** Listed entries follows **

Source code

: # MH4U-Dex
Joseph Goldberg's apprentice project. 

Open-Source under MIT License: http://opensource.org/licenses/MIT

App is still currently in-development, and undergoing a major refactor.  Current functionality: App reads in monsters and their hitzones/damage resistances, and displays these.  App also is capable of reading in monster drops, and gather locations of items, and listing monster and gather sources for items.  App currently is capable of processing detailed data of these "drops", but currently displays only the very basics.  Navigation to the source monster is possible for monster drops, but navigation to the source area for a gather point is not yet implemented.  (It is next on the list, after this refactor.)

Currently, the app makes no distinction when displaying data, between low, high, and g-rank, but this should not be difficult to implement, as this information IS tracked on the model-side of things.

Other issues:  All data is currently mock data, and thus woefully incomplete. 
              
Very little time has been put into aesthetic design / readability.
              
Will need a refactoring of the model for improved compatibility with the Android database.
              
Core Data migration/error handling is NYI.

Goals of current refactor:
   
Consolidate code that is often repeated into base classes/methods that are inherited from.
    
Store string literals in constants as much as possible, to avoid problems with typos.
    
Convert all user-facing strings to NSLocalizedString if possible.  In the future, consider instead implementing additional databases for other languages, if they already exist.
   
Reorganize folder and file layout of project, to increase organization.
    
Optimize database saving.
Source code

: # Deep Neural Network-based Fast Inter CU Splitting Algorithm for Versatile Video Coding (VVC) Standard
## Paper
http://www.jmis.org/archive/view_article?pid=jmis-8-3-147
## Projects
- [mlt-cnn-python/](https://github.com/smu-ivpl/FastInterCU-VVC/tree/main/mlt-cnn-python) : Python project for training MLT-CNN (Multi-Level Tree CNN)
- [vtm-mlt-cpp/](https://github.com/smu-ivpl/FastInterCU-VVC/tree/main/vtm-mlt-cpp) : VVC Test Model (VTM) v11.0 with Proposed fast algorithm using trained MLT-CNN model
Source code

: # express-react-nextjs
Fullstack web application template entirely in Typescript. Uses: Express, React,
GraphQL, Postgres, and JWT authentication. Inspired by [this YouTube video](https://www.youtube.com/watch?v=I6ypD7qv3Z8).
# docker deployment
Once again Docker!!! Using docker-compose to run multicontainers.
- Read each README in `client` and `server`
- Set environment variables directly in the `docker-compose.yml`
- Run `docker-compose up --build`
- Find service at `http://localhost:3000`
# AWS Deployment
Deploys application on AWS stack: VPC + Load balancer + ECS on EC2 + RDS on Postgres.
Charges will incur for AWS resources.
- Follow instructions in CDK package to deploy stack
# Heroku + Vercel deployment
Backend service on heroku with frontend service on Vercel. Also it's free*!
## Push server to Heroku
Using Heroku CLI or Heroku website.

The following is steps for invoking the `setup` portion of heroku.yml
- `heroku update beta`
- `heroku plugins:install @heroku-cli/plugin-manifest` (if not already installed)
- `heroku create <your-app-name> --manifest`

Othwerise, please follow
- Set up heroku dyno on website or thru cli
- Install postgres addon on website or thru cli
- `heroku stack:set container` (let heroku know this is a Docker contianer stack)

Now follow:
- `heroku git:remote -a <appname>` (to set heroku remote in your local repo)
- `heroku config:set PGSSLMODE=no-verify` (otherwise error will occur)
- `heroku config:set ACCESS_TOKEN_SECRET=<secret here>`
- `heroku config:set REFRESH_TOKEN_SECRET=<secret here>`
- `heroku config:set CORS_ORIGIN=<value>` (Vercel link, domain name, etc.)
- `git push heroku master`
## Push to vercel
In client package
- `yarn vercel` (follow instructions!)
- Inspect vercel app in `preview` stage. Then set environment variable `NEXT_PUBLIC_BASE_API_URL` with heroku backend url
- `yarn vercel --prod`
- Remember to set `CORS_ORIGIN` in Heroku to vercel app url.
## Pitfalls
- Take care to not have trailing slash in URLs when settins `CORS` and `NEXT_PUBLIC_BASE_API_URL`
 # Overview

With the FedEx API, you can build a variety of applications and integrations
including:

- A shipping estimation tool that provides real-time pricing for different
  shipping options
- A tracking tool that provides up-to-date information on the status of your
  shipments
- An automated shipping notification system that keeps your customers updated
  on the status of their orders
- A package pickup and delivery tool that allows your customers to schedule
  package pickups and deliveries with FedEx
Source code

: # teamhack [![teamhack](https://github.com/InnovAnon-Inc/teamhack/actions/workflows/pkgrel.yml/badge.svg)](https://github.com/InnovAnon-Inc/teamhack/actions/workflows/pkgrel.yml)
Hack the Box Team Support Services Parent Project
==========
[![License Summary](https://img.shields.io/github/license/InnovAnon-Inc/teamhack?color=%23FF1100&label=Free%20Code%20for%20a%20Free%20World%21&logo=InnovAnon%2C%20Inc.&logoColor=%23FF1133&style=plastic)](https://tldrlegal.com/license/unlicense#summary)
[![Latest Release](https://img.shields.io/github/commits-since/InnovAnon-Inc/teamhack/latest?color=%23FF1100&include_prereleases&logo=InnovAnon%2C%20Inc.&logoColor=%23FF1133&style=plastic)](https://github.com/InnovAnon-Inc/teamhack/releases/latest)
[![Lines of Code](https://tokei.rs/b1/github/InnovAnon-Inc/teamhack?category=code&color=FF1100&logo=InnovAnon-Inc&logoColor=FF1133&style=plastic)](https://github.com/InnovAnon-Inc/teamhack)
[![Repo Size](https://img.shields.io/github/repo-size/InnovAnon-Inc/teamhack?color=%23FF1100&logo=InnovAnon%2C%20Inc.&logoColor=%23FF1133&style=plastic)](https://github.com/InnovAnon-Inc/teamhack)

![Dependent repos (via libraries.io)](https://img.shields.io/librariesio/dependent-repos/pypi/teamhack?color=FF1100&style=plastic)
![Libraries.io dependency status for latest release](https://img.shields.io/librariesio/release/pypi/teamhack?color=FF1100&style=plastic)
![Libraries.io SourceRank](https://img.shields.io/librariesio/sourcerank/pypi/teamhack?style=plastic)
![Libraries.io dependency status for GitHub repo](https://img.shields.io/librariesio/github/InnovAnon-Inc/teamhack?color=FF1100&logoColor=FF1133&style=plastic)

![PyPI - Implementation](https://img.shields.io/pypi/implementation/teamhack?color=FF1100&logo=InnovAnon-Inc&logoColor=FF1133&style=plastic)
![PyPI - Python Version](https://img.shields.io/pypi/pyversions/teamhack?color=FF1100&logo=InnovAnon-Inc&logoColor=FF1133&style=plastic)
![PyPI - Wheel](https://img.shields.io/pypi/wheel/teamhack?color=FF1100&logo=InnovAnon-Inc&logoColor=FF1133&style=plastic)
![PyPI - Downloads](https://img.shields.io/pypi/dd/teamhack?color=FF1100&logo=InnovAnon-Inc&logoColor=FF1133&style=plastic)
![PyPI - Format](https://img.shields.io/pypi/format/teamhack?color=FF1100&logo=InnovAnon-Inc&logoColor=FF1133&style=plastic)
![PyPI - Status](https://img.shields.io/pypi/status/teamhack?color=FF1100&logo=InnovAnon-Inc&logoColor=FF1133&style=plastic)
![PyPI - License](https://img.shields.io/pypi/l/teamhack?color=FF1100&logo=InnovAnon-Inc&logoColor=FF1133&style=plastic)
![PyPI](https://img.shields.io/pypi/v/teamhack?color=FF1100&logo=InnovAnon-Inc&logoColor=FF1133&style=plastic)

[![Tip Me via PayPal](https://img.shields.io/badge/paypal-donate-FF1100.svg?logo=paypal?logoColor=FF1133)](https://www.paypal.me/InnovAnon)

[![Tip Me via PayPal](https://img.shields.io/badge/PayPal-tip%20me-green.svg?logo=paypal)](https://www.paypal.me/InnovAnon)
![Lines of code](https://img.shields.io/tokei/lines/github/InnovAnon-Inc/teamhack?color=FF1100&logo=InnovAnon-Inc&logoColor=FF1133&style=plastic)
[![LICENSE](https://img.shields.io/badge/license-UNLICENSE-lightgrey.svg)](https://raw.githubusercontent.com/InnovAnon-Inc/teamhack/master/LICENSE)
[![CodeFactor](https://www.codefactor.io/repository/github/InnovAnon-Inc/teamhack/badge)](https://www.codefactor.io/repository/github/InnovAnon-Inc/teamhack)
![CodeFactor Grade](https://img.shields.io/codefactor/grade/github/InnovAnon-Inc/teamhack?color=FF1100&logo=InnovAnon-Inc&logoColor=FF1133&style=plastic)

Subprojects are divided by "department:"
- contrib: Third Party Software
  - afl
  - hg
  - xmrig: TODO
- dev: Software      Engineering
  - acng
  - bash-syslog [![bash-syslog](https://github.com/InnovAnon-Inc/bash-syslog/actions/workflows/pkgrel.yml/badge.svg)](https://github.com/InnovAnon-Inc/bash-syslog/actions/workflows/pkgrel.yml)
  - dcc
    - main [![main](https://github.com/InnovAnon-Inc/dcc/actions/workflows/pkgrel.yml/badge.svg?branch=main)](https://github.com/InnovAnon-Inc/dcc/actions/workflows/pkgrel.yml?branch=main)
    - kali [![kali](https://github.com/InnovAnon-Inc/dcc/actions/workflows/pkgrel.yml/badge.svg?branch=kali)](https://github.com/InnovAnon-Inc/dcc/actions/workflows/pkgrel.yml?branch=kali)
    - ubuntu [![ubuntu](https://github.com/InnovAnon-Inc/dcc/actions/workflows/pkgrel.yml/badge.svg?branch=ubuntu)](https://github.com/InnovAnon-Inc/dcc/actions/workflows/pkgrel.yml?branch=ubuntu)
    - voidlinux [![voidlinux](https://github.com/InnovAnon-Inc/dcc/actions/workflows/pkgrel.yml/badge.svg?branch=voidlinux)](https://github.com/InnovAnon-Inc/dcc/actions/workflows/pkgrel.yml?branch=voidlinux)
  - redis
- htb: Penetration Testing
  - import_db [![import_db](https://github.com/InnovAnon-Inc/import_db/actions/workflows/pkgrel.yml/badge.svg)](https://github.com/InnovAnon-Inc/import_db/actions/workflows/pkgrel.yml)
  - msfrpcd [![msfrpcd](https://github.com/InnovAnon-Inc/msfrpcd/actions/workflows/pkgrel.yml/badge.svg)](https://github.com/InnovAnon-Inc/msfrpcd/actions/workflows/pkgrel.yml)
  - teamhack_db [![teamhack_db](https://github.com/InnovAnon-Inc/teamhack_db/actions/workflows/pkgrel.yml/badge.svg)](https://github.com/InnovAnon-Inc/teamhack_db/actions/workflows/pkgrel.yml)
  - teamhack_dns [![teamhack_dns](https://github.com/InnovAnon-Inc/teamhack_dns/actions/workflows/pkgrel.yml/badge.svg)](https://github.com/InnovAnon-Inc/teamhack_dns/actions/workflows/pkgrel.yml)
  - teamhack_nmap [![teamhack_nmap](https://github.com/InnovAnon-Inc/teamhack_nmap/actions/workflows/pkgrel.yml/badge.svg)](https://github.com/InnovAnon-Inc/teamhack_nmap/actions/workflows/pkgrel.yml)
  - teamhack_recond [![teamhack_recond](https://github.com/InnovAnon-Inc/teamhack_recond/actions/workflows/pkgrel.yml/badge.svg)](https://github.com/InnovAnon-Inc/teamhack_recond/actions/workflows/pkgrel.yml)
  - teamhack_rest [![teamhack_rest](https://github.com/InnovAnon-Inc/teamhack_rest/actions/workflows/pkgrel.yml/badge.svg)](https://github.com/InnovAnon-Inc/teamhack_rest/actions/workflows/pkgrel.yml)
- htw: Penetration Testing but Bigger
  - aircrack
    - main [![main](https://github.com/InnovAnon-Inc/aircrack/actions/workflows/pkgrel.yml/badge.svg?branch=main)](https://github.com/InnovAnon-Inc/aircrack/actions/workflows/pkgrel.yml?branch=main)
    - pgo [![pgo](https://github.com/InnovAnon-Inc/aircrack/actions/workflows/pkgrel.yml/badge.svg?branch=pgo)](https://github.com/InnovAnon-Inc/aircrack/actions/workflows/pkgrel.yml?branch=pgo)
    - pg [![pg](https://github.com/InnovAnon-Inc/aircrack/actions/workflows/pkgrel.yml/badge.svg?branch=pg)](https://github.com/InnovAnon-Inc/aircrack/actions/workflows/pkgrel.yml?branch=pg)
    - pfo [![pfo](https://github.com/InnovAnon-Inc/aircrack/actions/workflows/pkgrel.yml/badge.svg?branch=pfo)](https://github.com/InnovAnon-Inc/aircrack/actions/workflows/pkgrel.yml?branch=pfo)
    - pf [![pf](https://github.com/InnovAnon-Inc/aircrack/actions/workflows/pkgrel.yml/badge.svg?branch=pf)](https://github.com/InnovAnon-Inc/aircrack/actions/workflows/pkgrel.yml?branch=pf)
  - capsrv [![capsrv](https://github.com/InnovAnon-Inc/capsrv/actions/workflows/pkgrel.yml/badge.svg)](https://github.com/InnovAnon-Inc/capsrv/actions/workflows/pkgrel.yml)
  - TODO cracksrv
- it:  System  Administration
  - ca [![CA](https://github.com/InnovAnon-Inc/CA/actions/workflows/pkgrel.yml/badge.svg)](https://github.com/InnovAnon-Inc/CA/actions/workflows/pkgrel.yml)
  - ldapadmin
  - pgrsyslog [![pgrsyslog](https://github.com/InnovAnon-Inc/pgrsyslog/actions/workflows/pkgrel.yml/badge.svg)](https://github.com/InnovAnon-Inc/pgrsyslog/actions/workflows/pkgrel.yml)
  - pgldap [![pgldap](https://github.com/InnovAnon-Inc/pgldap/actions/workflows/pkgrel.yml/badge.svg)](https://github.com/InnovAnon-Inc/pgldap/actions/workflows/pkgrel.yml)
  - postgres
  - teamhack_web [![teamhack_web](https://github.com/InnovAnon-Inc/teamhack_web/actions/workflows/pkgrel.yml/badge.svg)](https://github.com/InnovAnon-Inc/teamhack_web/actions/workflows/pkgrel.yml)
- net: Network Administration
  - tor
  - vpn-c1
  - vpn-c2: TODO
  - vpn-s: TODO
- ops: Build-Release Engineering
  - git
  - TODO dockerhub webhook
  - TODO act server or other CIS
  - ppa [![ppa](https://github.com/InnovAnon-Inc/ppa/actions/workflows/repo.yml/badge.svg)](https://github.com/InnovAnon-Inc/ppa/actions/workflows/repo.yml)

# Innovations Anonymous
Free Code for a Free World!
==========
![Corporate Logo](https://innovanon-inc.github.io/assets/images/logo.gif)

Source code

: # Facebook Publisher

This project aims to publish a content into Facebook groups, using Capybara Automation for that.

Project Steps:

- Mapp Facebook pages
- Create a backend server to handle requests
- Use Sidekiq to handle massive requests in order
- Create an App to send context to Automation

** End of Listed entries **

What needs to be done: Word for word, set down the lines from the beginning of the records through the line that holds "Open-Source under MIT". Leave out the rest.

Your solution:
Source code

: # MH4U-Dex
Joseph Goldberg's apprentice project. 

Open-Source under MIT License: http://opensource.org/licenses/MIT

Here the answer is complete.